Hybrid Bayesian Networks
Network initialization
If the dataset contains both discrete and continuous variables, HybridBN is recommended to use.
To initialize a HybridBN object, you can use the following code:
from bamt.networks.hybrid_bn import HybridBN
bn = HybridBN(has_logit=True, use_mixture=True)
HybridBN has two additional parameters has_logit and use_mixture.
has_logit is used to determine whether to use logit nodes. Logit nodes use machine learning algorithms to represent variable.
Logit nodes are discrete nodes that have continuous root nodes; classification models are used to model conditional distributions in such nodes.
Data Preprocessing
Before applying any structure or parametric learning, the data should be preprocessed as follows:
import bamt.Preprocessor as pp
import pandas as pd
from sklearn import preprocessing
data = pd.read_csv('data.csv')
encoder = preprocessing.LabelEncoder()
discretizer = preprocessing.KBinsDiscretizer(n_bins=5, encode='ordinal', strategy='quantile')

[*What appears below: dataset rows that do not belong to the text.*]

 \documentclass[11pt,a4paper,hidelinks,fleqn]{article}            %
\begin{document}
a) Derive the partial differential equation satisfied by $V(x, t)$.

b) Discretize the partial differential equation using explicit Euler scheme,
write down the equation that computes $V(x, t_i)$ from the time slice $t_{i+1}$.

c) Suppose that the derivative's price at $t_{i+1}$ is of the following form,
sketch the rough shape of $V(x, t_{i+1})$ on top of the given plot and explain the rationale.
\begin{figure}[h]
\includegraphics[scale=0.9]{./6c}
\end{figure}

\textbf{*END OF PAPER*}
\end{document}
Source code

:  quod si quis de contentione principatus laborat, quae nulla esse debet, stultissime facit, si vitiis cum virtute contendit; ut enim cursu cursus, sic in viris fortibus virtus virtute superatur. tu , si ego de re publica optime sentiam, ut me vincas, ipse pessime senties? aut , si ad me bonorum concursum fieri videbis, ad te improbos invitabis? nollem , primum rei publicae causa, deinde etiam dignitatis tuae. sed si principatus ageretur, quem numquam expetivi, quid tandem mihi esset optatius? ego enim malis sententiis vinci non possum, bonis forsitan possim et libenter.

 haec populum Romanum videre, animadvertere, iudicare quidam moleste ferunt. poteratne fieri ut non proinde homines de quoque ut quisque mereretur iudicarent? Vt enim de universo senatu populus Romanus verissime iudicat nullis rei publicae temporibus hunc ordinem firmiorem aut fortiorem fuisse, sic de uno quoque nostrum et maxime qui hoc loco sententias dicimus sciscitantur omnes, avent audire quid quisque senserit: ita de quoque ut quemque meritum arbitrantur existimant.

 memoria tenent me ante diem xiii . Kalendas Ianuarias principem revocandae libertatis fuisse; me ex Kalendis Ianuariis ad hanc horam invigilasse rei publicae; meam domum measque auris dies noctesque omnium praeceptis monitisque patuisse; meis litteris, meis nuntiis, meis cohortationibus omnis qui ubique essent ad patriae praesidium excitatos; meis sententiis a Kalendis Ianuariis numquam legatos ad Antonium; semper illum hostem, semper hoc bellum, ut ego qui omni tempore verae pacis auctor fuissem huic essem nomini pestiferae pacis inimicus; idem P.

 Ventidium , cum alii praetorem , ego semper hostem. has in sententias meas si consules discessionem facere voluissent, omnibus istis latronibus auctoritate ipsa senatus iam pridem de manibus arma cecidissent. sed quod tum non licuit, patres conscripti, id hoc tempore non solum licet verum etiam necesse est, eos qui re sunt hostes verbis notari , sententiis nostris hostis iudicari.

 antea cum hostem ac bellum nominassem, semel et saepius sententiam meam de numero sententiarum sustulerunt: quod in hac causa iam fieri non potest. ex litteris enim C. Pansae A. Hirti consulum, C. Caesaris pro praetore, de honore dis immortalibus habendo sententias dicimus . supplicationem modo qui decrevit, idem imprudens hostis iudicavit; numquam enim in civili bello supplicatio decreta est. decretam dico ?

p = pp.Preprocessor([('encoder', encoder), ('discretizer', discretizer)])
discretized_data, est = p.apply(data)
info = p.info
Structure Learning
For structure learning of Hybrid BNs, bn.add_nodes() and bn.add_edges() methods are used.
from pgmpy.estimators import K2Score
bn.add_nodes(info) # add nodes from info obtained from preprocessing
params = {
# Defines initial nodes of the network, list of node names
'init_nodes':[...]
# Defines initial edges of the network, list of tuples (node1, node2)
'init_edges':[...]
# Strictly set edges where algoritm must learn, list of tuples (node1, node2)
'white_list':[...]
# blacklist edges, list of tuples (node1, node2)
'bl_add':[...]
# Allow algorithm to remove edges defined by user, bool
'remove_init_edges':True
}
# Structure learning using K2Score and parameters defined above
bn.add_edges(discretized_data, scoring_function=('K2', K2Score), params=params)
bn.plot('foo.html') # add nodes from info obtained from preprocessing
Parametric Learning
For parametric learning of continuous BNs, bn.fit_parameters() method is used.
bn.fit_parameters(data)
bn.get_info() # get information table about the network